Example of acqui-hire M&A
A very recent instance is Microsoft’s deal with Inflection AI, which involved hiring its employees, including co-founders Mustafa Suleyman and Karén Simonyan, and licensing its AI software. As part of the deal, Microsoft paid $650 million to Inflection AI.
M&A deals can be categorised based on the execution method of the deal; these include:
Tender offer
A tender offer is a type of M&A transaction in which the acquiring company makes a public offer directly to the shareholders of the target company to purchase some or all of their shares at a specified price, typically higher than the current market price.

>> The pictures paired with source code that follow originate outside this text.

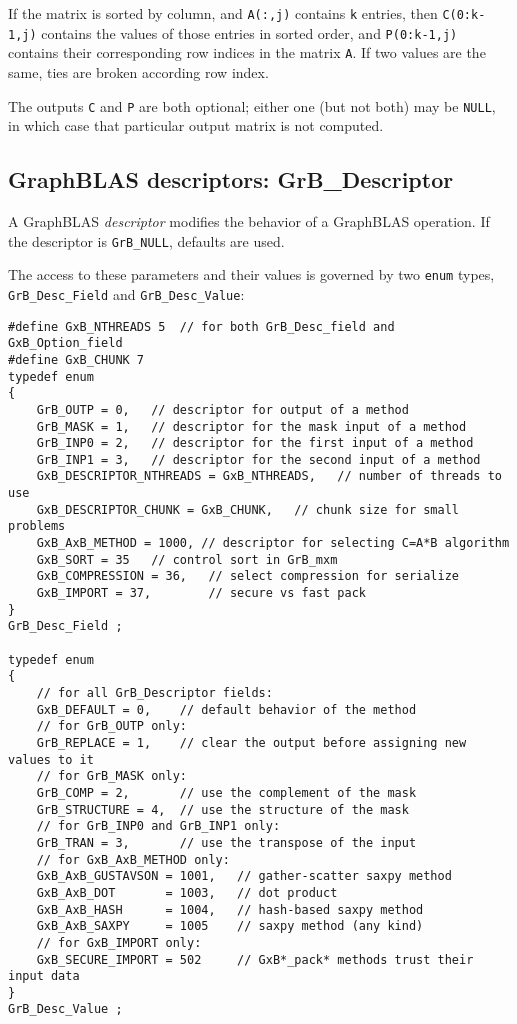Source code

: \documentclass[12pt]{article}
\begin{document}
{If the matrix is sorted by column, and \verb'A(:,j)' contains \verb'k' entries,
then \verb'C(0:k-1,j)' contains the values of those entries in sorted order,
and \verb'P(0:k-1,j)' contains their corresponding row indices in the matrix
\verb'A'.  If two values are the same, ties are broken according row index.

The outputs \verb'C' and \verb'P' are both optional; either one (but not both)
may be \verb'NULL', in which case that particular output matrix is not
computed.

\newpage
\subsection{GraphBLAS descriptors: {\sf GrB\_Descriptor}} %
\label{descriptor}

A GraphBLAS {\em descriptor} modifies the behavior of a GraphBLAS operation.
If the descriptor is \verb'GrB_NULL', defaults are used.

The access to these parameters and their values is governed
by two \verb'enum' types, \verb'GrB_Desc_Field' and \verb'GrB_Desc_Value':

\begin{mdframed}[userdefinedwidth=6in]
{\footnotesize
\begin{verbatim}
#define GxB_NTHREADS 5  // for both GrB_Desc_field and GxB_Option_field
#define GxB_CHUNK 7
typedef enum
{
    GrB_OUTP = 0,   // descriptor for output of a method
    GrB_MASK = 1,   // descriptor for the mask input of a method
    GrB_INP0 = 2,   // descriptor for the first input of a method
    GrB_INP1 = 3,   // descriptor for the second input of a method
    GxB_DESCRIPTOR_NTHREADS = GxB_NTHREADS,   // number of threads to use
    GxB_DESCRIPTOR_CHUNK = GxB_CHUNK,   // chunk size for small problems
    GxB_AxB_METHOD = 1000, // descriptor for selecting C=A*B algorithm
    GxB_SORT = 35   // control sort in GrB_mxm
    GxB_COMPRESSION = 36,   // select compression for serialize
    GxB_IMPORT = 37,        // secure vs fast pack
}
GrB_Desc_Field ;

typedef enum
{
    // for all GrB_Descriptor fields:
    GxB_DEFAULT = 0,    // default behavior of the method
    // for GrB_OUTP only:
    GrB_REPLACE = 1,    // clear the output before assigning new values to it
    // for GrB_MASK only:
    GrB_COMP = 2,       // use the complement of the mask
    GrB_STRUCTURE = 4,  // use the structure of the mask
    // for GrB_INP0 and GrB_INP1 only:
    GrB_TRAN = 3,       // use the transpose of the input
    // for GxB_AxB_METHOD only:
    GxB_AxB_GUSTAVSON = 1001,   // gather-scatter saxpy method
    GxB_AxB_DOT       = 1003,   // dot product
    GxB_AxB_HASH      = 1004,   // hash-based saxpy method
    GxB_AxB_SAXPY     = 1005    // saxpy method (any kind)
    // for GxB_IMPORT only:
    GxB_SECURE_IMPORT = 502     // GxB*_pack* methods trust their input data
}
GrB_Desc_Value ;
\end{verbatim} } \end{mdframed}

}
\end{document}
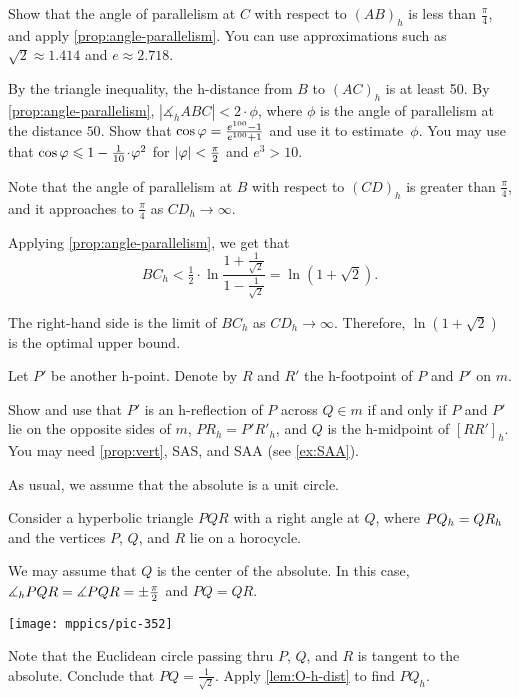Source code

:  Show that the angle of parallelism at $C$ with respect to $(AB)_h$ is less than $\tfrac\pi4$, and apply \ref{prop:angle-parallelism}.
You can use approximations such as $\sqrt2\approx 1.414$ and $e\approx2.718$.


By the triangle inequality, the h-distance from $B$ to $(AC)_h$ is at least 50.
By \ref{prop:angle-parallelism}, $|\measuredangle_h ABC|<2\cdot\phi$, where $\phi$ is the angle of parallelism at the distance $50$.
Show that $\cos\varphi=\tfrac{e^{100}-1}{e^{100}+1}$ and
use it to estimate~$\phi$.
You may use that $\cos\phi\z\le 1-\tfrac1{10}\cdot\phi^2$ for $|\varphi|<\tfrac\pi2$ and $e^3>10$.

Note that the angle of parallelism at $B$ with respect to $(CD)_h$ is greater than $\tfrac\pi4$,
and it approaches to $\tfrac\pi4$ as $CD_h\to\infty$.

Applying \ref{prop:angle-parallelism},
we get that
$$BC_h<\tfrac12\cdot\ln\frac{1+\frac1{\sqrt{2}}}{1-\frac1{\sqrt{2}}}=\ln\left(1+\sqrt{2}\right).$$

The right-hand side is the limit of $BC_h$ as $CD_h\to\infty$.
Therefore, $\ln\left(1+\sqrt{2}\right)$ is the optimal upper bound.


Let $P'$ be another h-point.
Denote by $R$ and $R'$ the h-footpoint of $P$ and $P'$ on $m$.

Show and use that $P'$ is an h-reflection of $P$ across $Q\in m$ if and only if $P$ and $P'$ lie on the opposite sides of $m$, 
$PR_h=P'R'_h$, and $Q$ is the h-midpoint of $[RR']_h$. 
You may need \ref{prop:vert}, SAS, and SAA (see \ref{ex:SAA}).

As usual, we assume that the absolute is a unit circle. 

Consider a hyperbolic triangle $PQR$
with a right angle at $Q$, where  $PQ_h=QR_h$
and the vertices $P$, $Q$, and $R$ 
lie on a horocycle.

We may assume that $Q$ is the center of the absolute.
In this case, $\measuredangle_hPQR=\measuredangle PQR=\pm\tfrac\pi2$ and $PQ=QR$.

\begin{Figure}
\vskip-0mm
\centering
\texttt{[image: mppics/pic-352]}
\end{Figure}

Note that the Euclidean circle passing thru $P$, $Q$, and $R$ is tangent to the absolute.
Conclude that $PQ=\tfrac1{\sqrt2}$. 
Apply \ref{lem:O-h-dist} to find $PQ_h$.


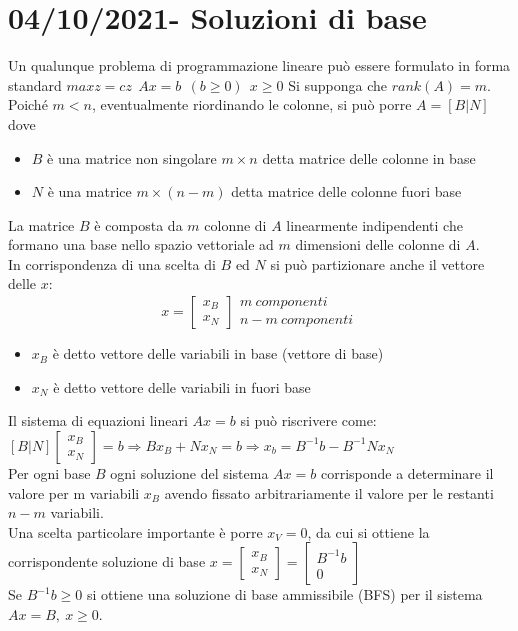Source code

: \documentclass[12pt,a4paper]{article}
\begin{document}
\clearpage
\section{04/10/2021- Soluzioni di base}
Un qualunque problema di programmazione lineare può essere formulato in forma standard  $max z = cz \ \ Ax=b \ \ (b \geq 0) \ \ x \geq 0$
Si supponga che $rank(A)=m$. Poiché $m<n$, eventualmente riordinando le colonne, si può porre $A=[B|N]$ dove 
\begin{itemize}
\item $B$ è una matrice non singolare $m\times n$ detta matrice delle colonne in base
\item $N$ è una matrice $m\times(n-m)$ detta matrice delle colonne fuori base
\end{itemize}
La matrice $B$ è composta da $m$ colonne di $A$ linearmente indipendenti che formano una base nello spazio vettoriale ad $m$ dimensioni delle colonne di $A$.\\
In corrispondenza di una scelta di $B$ ed $N$ si può partizionare anche il vettore delle $x$:
$$x=\left[\begin{array}{c}x_B\\x_N\end{array}\right] \begin{array}{l}m\ componenti\\n-m\ componenti\end{array}$$
\begin{itemize}
\item $x_B$ è detto vettore delle variabili in base (vettore di base)
\item $x_N$ è detto vettore delle variabili in fuori base
\end{itemize}
Il sistema di equazioni lineari $Ax=b$ si può riscrivere come: \\
$[B|N]\left[\begin{array}{c}x_B\\x_N\end{array}\right] = b \Rightarrow Bx_B+Nx_N = b \Rightarrow x_b = B^{-1}b-B^{-1}Nx_N$\\
Per ogni base $B$ ogni soluzione del sistema $Ax=b$ corrisponde a determinare il valore per m variabili $x_B$ avendo fissato arbitrariamente il valore per le restanti $n-m$ variabili.\\
Una scelta particolare importante è porre $x_V=0$, da cui si ottiene la corrispondente soluzione di base $x=\left[\begin{array}{c}x_B\\x_N\end{array}\right] = \left[\begin{array}{c}B^{-1}b\\0\end{array}\right]$\\
Se $B^{-1}b \geq 0$ si ottiene una soluzione di base ammissibile (BFS) per il sistema $Ax=B, \ x\geq 0$.\\
\end{document}
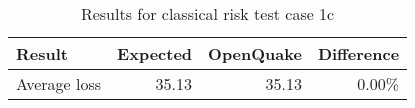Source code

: \begin{table}[htbp]

\centering
\begin{tabular}{ l r r r }

\hline
\rowcolor{anti-flashwhite}
\bf{Result} & \bf{Expected} & \bf{OpenQuake} & \bf{Difference}\\
\hline
Average loss & 35.13 & 35.13 & 0.00\% \\
\hline
\end{tabular}

\caption{Results for classical risk test case 1c}
\label{tab:result-cr-1c}
\end{table}
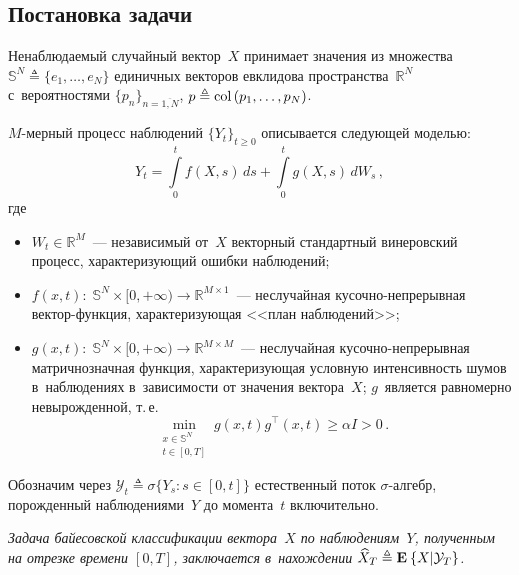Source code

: \begin{multicols}{2}
\vspace*{-9pt}

  \section{Постановка задачи}
  
  \vspace*{-3pt}
  
  Ненаблюдаемый случайный вектор~$X$ принимает значения из множества 
  $\mathbb{S}^N \triangleq \{e_1,\ldots,e_N\}$ единичных векторов евклидова 
  пространства~$\mathbb{R}^N$ с~вероятностями $\{p_n\}_{n=\overline{1,N}}$,
   $p\triangleq \mathop{\mathrm{col}}\,(p_1,\ldots,p_N)$.

  $M$-мерный процесс наблюдений $\{Y_t\}_{t \geqslant 0}$ описывается 
  следующей моделью:
  \begin{equation*}
  Y_t = \int\limits_0^t f(X,s)\,ds + \int\limits_0^t g(X,s)\,dW_s\,,
  \end{equation*}
  где
  \begin{itemize}
  \item
  $W_t \in \mathbb{R}^M$~--- независимый от~$X$ 
  векторный стандартный винеровский процесс, характери\-зу\-ющий ошибки наблюдений;
  \item
  $f(x,t):\;\mathbb{S}^N \times [0,+\infty) \to \mathbb{R}^{M \times 1}$~--- 
  неслучайная ку\-соч\-но-не\-пре\-рыв\-ная век\-тор-функ\-ция, 
  характеризующая <<план наблюдений>>;
  \item
  $g(x,t):\;\mathbb{S}^N \times [0,+\infty) \to \mathbb{R}^{M \times M}$~--- 
  неслучайная ку\-соч\-но-не\-пре\-рыв\-ная матричнозначная функция, характеризующая
условную интенсив\-ность шумов в~наблюдениях в~за\-ви\-си\-мости от значения вектора~$X$; 
$g$~является равномерно невырожденной, т.\,е. 
$$
\min\limits_{\substack{{x \in \mathbb{S}^N}\\ 
{t \in [0,T]}}} g(x,t) g^{\top}(x,t) \geqslant \alpha I > 0\,.
$$
  \end{itemize}

Обозначим через $\mathcal{Y}_t \triangleq \sigma \{Y_s: s \in [0,t] \}$ 
естественный поток $\sigma$-ал\-гебр, порожденный наблюдениями~$Y$ до момента~$t$ 
включительно.

\textit{Задача байесовской классификации вектора~$X$ по наблюдениям~$Y$, 
полученным на отрезке времени $[0,T]$, заключается 
в~нахождении $\widehat{X}_T \triangleq \mathbf{E}_{  }\left\{ \mathop{X|\mathcal{Y}_T} \right\}$.}


\end{multicols}
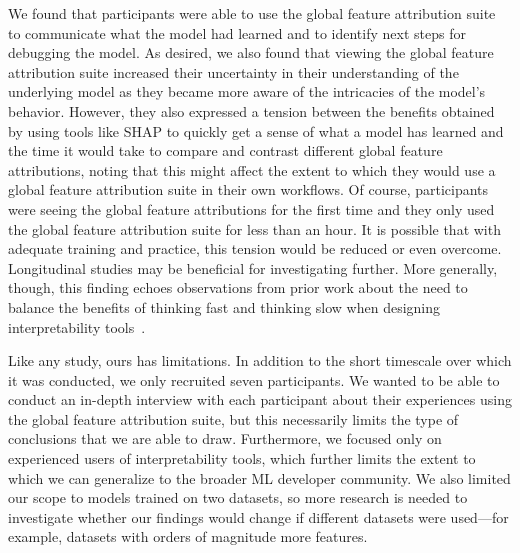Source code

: \documentclass[11pt,dvipdfmx]{article}
\begin{document}
We found that participants were able to use the global feature
attribution suite to communicate what the model had learned and to
identify next steps for debugging the model. As desired, we also found
that viewing the global feature attribution suite increased their
uncertainty in their understanding of the underlying model as they
became more aware of the intricacies of the model's behavior. However,
they also expressed a tension between the benefits obtained by using
tools like SHAP to quickly get a sense of what a model has learned and
the time it would take to compare and contrast different global
feature attributions, noting that this might affect the extent to
which they would use a global feature attribution suite in their own
workflows. Of course, participants were seeing the global feature
attributions for the first time and they only used the global feature
attribution suite for less than an hour. It is possible that with
adequate training and practice, this tension would be reduced or even
overcome. Longitudinal studies may be beneficial for investigating
further. More generally, though, this finding echoes observations from
prior work about the need to balance the benefits of thinking fast and
thinking slow when designing interpretability
tools~\citep{InterpretingInterpretability}.

Like any study, ours has limitations. In addition to the short
timescale over which it was conducted, we only recruited seven
participants. We wanted to be able to conduct an in-depth interview
with each participant about their experiences using the global feature
attribution suite, but this necessarily limits the type of conclusions
that we are able to draw. Furthermore, we focused only on experienced
users of interpretability tools, which further limits the extent to
which we can generalize to the broader ML developer community.  We
also limited our scope to models trained on two datasets, so more
research is needed to investigate whether our findings would change if
different datasets were used---for example, datasets with orders of
magnitude more features. 
\end{document}
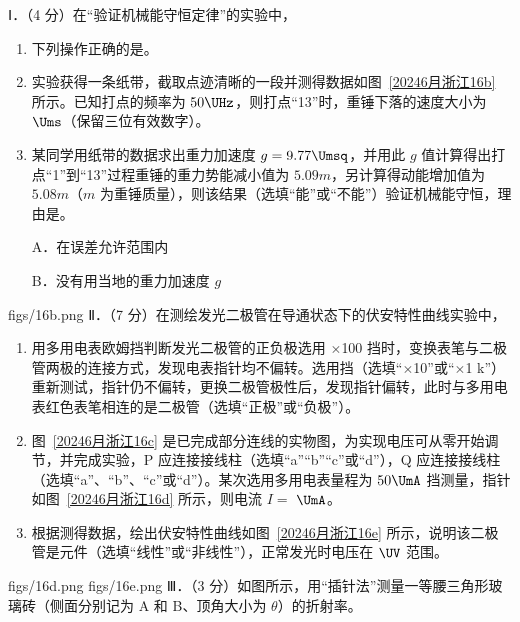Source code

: \documentclass[\gkver]{gaokaozhenti}
\begin{document}
\begin{enumerate}
Ⅰ．（4 分）在“验证机械能守恒定律”的实验中，

\begin{enumerate}
	\item
	下列操作正确的是。
	\item
	实验获得一条纸带，截取点迹清晰的一段并测得数据如图~\ref{20246月浙江16b} 所示。已知打点的频率为 $50\UHz$，则打点“13”时，重锤下落的速度大小为 $\Ums$（保留三位有效数字）。
	\item
	某同学用纸带的数据求出重力加速度 $g = 9.77\Umsq$，并用此 $g$ 值计算得出打点“1”到“13”过程重锤的重力势能减小值为 $5.09m$，另计算得动能增加值为 $5.08m$（$m$ 为重锤质量），则该结果（选填“能”或“不能”）验证机械能守恒，理由是。

	A．在误差允许范围内

	B．没有用当地的重力加速度 $g$
\end{enumerate}
\twopicture[labelA=20246月浙江16a, labelB=20246月浙江16b, align=right, hA=2.30cm, wB=10.62cm]
{}
{figs/16b.png}
Ⅱ．（7 分）在测绘发光二极管在导通状态下的伏安特性曲线实验中，

\begin{enumerate}
	\item
	用多用电表欧姆挡判断发光二极管的正负极选用 $\times$100 挡时，变换表笔与二极管两极的连接方式，发现电表指针均不偏转。选用挡（选填“$\times$10”或“$\times$1 k”）重新测试，指针仍不偏转，更换二极管极性后，发现指针偏转，此时与多用电表红色表笔相连的是二极管（选填“正极”或“负极”）。
	\item
	图~\ref{20246月浙江16c} 是已完成部分连线的实物图，为实现电压可从零开始调节，并完成实验，P 应连接接线柱（选填“a”“b”“c”或“d”），Q 应连接接线柱（选填“a”、“b”、“c”或“d”）。某次选用多用电表量程为 $50\UmA$ 挡测量，指针如图~\ref{20246月浙江16d} 所示，则电流 $I = $ $\UmA$。
	\item
	根据测得数据，绘出伏安特性曲线如图~\ref{20246月浙江16e} 所示，说明该二极管是元件（选填“线性”或“非线性”），正常发光时电压在 $\UV$ 范围。
\end{enumerate}
{figs/16d.png}
{figs/16e.png}
Ⅲ．（3 分）如图所示，用“插针法”测量一等腰三角形玻璃砖（侧面分别记为 A 和 B、顶角大小为 $\theta$）的折射率。


\end{enumerate}
\end{document}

Example of tender offer M&A
The acquisition of LinkedIn by Microsoft in 2016 is considered one of the largest tender offer deals in the tech sector. The valuation of this M&A deal was $26.2 billion, with Microsoft offering a significantly higher price than LinkedIn's prevailing market value at the time to its shareholders.
Triangular merger
A triangular merger involves three parties, which are the parent company as the acquirer, the subsidiary of the parent company, and the target company. In this type of transaction, the target company first merges with the subsidiary of the parent company and ultimately becomes a subsidiary of the parent company.
Triangular mergers come in two forms. The first is the triangular merger, also known as an indirect acquisition. In this arrangement, the target company dissolves and integrates into a subsidiary.
The second type is the reverse triangular merger, in which the parent's subsidiary dissolves, allowing the acquired target to continue functioning as a subsidiary. In this arrangement, the parent company establishes a shell company or subsidiary specifically to acquire the target.
Example of triangular M&A
Walmart created a subsidiary to buy Yihaodian, an online retailer in China. This deal exemplifies a forward triangular merger.
The reverse triangular merger strategy was used in Amazon's acquisition of One Medical, in which Amazon established a shell company that was absorbed by One Medical, thus making One Medical a subsidiary of Amazon.
M&A types based on the structure and outcome of the combination are:
Statutory
Statutory M&A occurs when a larger company acquires a smaller target company, leading to the target's dissolution while the larger company continues to operate with the acquired assets and liabilities.
Example of statutory M&A
Johnson & Johnson acquired Actelion Ltd through a statutory merger in 2017, resulting in the dissolution of Actelion Ltd and the transfer of its assets and liabilities to Johnson & Johnson.
Consolidation
This type of M&A involves two or more companies coming together to establish a new legal entity, with the original companies ceasing to exist.
Example of consolidation M&A
Exxon and Mobil, two distinct oil companies, consolidated through a merger in 1998. After the merger, both Exxon and Mobil ceased to exist separately and formed a new legal entity, ExxonMobil.
Subsidiary
In this type, the target continues to operate its business while becoming a subsidiary of the acquirer.
Example of subsidiary M&A
A well-known example is Google's acquisition of YouTube in 2006, which resulted in YouTube becoming a subsidiary that continues to operate under Google.
Make the right choice
Choosing the right type of transaction in an M&A depends on various factors, including motivations, desired outcomes, and deal structure. The purpose behind a deal largely determines the type and strategy to be used. Understanding and defining the type of merger or acquisition is just the initial step in the strategy development phase, marking the beginning of the complex M&A process.